--- Records shown Enclosed Below ---
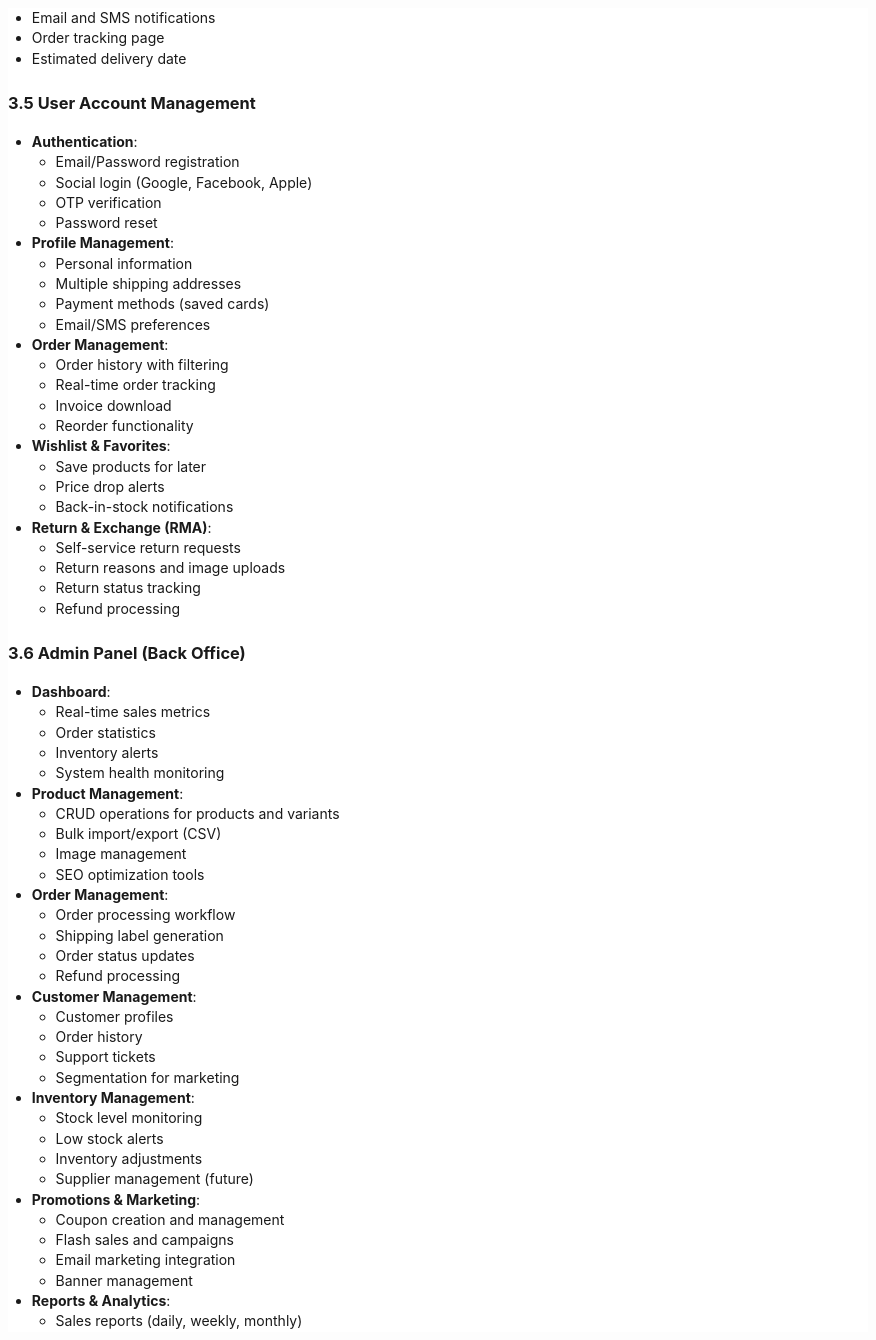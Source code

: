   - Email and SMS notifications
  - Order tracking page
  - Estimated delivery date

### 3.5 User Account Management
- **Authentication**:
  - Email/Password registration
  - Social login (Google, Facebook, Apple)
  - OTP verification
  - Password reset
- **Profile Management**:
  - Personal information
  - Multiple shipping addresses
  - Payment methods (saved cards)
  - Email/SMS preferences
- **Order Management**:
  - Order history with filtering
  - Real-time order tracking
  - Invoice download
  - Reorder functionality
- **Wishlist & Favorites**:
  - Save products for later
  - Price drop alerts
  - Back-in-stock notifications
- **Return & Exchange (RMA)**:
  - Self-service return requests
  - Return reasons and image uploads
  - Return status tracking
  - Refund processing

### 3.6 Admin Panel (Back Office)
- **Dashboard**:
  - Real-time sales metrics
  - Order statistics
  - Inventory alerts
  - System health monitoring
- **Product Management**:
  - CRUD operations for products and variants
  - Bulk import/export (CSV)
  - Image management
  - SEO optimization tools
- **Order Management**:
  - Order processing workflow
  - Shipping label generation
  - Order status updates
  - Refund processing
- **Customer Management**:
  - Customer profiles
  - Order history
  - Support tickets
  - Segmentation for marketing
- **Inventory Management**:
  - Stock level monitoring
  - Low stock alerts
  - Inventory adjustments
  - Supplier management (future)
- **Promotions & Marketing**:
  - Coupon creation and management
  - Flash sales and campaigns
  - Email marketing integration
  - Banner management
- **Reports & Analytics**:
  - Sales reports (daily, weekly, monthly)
--- End of Enclosed Records shown ---
_Prompt_
Return, exactly and without additions, the lines that run from the one containing "- Banner management" to the end of the material above.

_Response box_
  - Banner management
- **Reports & Analytics**:
  - Sales reports (daily, weekly, monthly)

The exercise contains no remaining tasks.